Bu kişiliksizlerin vurdumduymazlığı karşısında Avrupalı liderlerin insani görünen açıklamaları ise tam bir Alicengiz oyunu misali...

Bakmayın öyle İngiltere, Fransa ve Kanada’nın bu hafta içerisinde israil’i kınayan açıklamalarına...

Siyonizmin koşulsuz destekçisi ABD’nin müttefiği bu ülkeler işgalci israil’in Gazze’yi bombalayan silahlarını temin eden hatta bizzat katılım gösteren ülkeler...

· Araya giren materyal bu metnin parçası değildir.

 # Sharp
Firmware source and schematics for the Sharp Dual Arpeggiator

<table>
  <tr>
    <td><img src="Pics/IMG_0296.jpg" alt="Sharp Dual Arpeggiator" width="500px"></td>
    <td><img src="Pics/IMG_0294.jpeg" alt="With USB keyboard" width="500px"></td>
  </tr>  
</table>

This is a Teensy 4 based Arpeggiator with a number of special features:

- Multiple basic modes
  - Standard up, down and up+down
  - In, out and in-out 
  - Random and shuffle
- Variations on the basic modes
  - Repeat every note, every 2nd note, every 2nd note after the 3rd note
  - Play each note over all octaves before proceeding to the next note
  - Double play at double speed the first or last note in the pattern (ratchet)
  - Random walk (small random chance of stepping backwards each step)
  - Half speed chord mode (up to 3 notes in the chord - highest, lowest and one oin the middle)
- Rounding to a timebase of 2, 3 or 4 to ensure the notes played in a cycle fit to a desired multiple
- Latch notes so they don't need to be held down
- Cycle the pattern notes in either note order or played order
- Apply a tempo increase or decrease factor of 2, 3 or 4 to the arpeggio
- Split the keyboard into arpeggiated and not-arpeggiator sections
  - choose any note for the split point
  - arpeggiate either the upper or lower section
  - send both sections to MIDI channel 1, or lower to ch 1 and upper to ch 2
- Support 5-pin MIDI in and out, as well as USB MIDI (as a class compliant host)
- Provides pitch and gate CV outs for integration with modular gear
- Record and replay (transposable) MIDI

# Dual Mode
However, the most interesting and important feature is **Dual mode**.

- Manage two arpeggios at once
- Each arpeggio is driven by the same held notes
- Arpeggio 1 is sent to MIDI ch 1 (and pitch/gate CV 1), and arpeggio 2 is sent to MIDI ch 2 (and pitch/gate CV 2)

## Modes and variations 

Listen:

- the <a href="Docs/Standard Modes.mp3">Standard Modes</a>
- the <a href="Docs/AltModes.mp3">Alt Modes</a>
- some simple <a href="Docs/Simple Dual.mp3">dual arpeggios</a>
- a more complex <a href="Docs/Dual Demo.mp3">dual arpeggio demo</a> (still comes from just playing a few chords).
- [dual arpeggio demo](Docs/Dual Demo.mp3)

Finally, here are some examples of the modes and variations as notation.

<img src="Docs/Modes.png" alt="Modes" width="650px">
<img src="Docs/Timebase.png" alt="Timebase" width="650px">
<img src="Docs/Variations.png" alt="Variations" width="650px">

Birileri bu ikiyüzlü açıklamalara inanabilir ancak ben bunun da oynanan tiyatronun bir parçası olduğuna inanıyorum. Evler, camiler, okullar, hastaneler, çadırların bombalanarak 20 bini çocuk 55 bine yakın insanın vahşice katledildiği, aşılmayan hiçbir kırmızıçizginin kalmadığı 19 ay boyunca neredeydiniz!..

Eğer kınamalarınızda samimiyseniz terörist israil’e silah vermeyin de bakın bakalım saldırılar duruyor mu, durmuyor mu?

Ama yok, samimi değiller.

Çünkü İngiltere Başbakanı Starmer’in kınama açıklaması yaptığı bu hafta içerisinde bir gece; İngiltere’nin Kıbrıs'taki üssünden Tel Aviv'e silah ve asker taşıyabilen bir askeri nakliye uçağı gönderdiğini ve ayrıca işgalci israil'in katliamında yardımcı olma amaçlı istihbarat toplamak üzere Gazze üzerinde bir casus uçağı gönderdiğini biliyoruz.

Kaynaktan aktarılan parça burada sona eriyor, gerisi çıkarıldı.